Unfortunately it was more pivotal in the original movie.
  • Zoe Boyle as Gemma in Four Weddings and a Funeral (Hulu)
    Zoe Boyle as Gemma in Four Weddings and a Funeral (Hulu)

    Hulu’s Four Weddings and a Funeral — a Mindy Kaling joint that adapts the 1994 Best Picture-nominated movie into a 10-episode miniseries — wastes no time getting to its first wedding. By the end of the first episode, Kash (Nikesh Patel), a dashing investment banker in London, is set to marry Ainsley (Rebecca Rittenhouse), an American interior designer. Unfortunately, about a year before their nuptials, Kash met Ainsley’s best friend Maya (Nathalie Emmanuel) by chance at an airport, and their brief flirtation has him convinced he’s not in love with Ainsley.

    After that, it takes weeks to get to another wedding. Unlike in the original film, the titular funeral is actually the second event in the miniseries' timeline. Just like in the movie, however, it’s also the best part. Unfortunately what that means for the narrative is significantly worse.

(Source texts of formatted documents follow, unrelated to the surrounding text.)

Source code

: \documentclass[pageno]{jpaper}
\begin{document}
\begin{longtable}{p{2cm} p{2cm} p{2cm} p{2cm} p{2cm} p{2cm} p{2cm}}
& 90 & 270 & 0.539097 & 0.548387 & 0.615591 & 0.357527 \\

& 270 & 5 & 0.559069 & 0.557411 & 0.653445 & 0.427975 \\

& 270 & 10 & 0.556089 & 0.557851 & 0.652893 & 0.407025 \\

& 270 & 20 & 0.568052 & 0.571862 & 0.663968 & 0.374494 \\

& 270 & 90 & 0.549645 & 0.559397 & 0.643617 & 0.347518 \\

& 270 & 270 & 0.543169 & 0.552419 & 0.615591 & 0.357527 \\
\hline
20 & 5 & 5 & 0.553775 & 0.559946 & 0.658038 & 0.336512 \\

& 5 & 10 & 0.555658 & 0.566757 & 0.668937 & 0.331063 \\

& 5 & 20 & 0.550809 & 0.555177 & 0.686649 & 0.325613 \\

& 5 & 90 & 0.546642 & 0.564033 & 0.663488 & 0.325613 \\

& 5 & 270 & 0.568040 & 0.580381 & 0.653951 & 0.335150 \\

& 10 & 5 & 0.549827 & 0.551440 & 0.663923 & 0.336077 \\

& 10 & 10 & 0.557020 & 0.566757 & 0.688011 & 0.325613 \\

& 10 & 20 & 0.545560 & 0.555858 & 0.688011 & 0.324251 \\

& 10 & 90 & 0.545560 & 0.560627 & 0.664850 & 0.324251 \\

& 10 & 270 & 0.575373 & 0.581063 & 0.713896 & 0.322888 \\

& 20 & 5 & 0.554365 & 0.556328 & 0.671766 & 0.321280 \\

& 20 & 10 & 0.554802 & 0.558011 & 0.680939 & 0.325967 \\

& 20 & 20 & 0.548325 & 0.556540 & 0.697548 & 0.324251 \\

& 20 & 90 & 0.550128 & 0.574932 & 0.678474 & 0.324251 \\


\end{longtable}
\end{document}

    As an emotional climax, the funeral in the movie was perfectly timed. Gareth (Simon Callow) died at the third wedding — that of Carrie (Andie MacDowell), just as she was distancing herself from Charles (Hugh Grant). This connected the funeral directly to the weddings in terms of the story, and deepened what we knew about Gareth and his partner, Matthew (John Hannah). That this moment, in which Matthew emotionally reads an Auden poem in memory of his late love, came at a funeral instead of at a then-legally-barred wedding, made it all the more resonant.

    Conversely, in the Hulu series, the funeral comes in the fourth episode — not even halfway through the narrative. The deceased is Quentin (Tom Mison), the late husband to Ainsley’s neighbor Gemma (Zoe Boyle). We see him pass suddenly at the end of the third episode, and the fourth revolves around Gemma’s plans for the funeral and the way in which those preparations are foiled by Quentin's controlling, traditional parents.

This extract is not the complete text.